A recent study on economic impact of Connecticut-based health plans indicates they have a significant influence on the state’s economic health. The health plans – all household names in Connecticut – provide $15 billion a year in positive economic output, according to a study by the Connecticut Economic Resource Center (CERC).
Economic activity generated by the health plans - Aetna, Anthem, Cigna, ConnectiCare, Harvard Pilgrim, and United – are reflected, first and foremost, in employment. The companies employ more than 17,000 employees directly and support another 31,000 indirectly in Connecticut, for a total of 48,000 jobs.
More than $11.2 billion of the economic output was generated by the health insurance industry in Connecticut - including activity by health insurance carriers, agencies, and brokerages in Connecticut as well as in-state insurance work such as claims adjustment. The health insurance industry also generated almost $4.3 billion through independent secondary activities, according to CERC’s preliminary analysis.

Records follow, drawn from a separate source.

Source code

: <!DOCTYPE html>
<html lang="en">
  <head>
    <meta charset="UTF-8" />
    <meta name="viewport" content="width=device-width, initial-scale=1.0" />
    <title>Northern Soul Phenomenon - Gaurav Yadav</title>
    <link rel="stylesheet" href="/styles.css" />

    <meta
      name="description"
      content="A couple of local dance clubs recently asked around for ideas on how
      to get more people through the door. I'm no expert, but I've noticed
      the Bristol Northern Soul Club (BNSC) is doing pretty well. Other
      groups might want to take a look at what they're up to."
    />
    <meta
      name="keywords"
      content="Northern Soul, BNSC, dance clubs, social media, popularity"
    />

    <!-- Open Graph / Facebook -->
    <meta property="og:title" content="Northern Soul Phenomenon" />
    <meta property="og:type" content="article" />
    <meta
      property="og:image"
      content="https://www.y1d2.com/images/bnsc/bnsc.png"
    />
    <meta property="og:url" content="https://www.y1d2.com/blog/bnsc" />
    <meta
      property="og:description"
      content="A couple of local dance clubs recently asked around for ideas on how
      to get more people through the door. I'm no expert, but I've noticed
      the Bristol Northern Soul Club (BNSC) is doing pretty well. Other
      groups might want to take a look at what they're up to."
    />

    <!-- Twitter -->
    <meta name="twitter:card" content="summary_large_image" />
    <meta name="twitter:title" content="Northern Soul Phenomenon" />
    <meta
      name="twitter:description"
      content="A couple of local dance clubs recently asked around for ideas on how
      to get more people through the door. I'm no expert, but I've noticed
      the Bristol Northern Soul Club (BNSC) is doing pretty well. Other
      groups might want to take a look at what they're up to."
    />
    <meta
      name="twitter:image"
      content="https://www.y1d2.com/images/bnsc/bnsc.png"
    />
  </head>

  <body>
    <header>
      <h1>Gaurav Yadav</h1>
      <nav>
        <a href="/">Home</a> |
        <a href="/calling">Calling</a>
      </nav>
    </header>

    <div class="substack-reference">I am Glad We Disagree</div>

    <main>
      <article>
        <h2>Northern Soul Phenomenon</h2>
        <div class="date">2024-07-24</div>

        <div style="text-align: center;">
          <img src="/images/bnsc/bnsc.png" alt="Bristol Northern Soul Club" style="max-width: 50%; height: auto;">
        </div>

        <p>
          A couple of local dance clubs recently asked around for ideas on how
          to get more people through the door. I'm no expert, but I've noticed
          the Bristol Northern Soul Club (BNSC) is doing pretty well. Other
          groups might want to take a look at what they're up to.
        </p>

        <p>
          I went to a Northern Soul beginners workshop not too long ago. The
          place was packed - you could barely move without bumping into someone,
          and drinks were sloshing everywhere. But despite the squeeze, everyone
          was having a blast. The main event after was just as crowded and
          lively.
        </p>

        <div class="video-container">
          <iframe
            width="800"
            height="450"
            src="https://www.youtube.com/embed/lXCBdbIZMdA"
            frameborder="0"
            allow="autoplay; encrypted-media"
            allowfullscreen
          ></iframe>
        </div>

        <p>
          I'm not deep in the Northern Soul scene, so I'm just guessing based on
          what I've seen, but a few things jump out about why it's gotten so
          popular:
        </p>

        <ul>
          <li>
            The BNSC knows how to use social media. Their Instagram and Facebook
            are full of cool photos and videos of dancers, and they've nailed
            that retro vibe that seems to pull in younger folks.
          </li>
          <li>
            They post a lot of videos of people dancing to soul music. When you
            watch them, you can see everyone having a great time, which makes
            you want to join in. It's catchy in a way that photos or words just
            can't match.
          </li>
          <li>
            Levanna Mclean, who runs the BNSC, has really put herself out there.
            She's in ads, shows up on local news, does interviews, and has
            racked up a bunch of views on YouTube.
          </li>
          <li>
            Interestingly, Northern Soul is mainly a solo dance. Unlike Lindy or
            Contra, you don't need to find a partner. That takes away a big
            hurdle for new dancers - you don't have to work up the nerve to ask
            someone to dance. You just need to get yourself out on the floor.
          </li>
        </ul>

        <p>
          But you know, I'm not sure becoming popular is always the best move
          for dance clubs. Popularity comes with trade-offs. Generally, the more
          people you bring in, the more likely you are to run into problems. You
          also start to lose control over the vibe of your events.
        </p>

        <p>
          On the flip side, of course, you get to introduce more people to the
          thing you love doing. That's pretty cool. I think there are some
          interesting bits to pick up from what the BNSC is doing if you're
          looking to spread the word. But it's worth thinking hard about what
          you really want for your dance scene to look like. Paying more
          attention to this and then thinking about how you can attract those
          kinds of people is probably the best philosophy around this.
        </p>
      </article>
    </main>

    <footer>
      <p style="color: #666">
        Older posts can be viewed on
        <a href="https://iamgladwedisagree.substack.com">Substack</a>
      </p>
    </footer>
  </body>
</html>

The industry is highlighting the data in the waning weeks of the legislative session, expressing concerns about proposed legislation that would establish a public health insurance option for the first time. A new proposal was unveiled by legislators on Thursday.
“The study proves how important health plans are to Hartford remaining the insurance capital of the world. As a state, we need to stay competitive and support the growth of the industry here, which includes pushing back against legislation that says government run insurance is a better model,” said Steve Jewett, a West Hartford homeowner, a former health executive, and spokesperson for the coalition Insurance Matters to CT. “The region’s economy, housing prices, and vitality are all dependent on a healthy local insurance workforce.”
The Connecticut Business and Industry Association (CBIA) and the Connecticut Retail Merchants Association (CRMA) also raised concerns regarding the public option proposal now being considered at the State Capitol.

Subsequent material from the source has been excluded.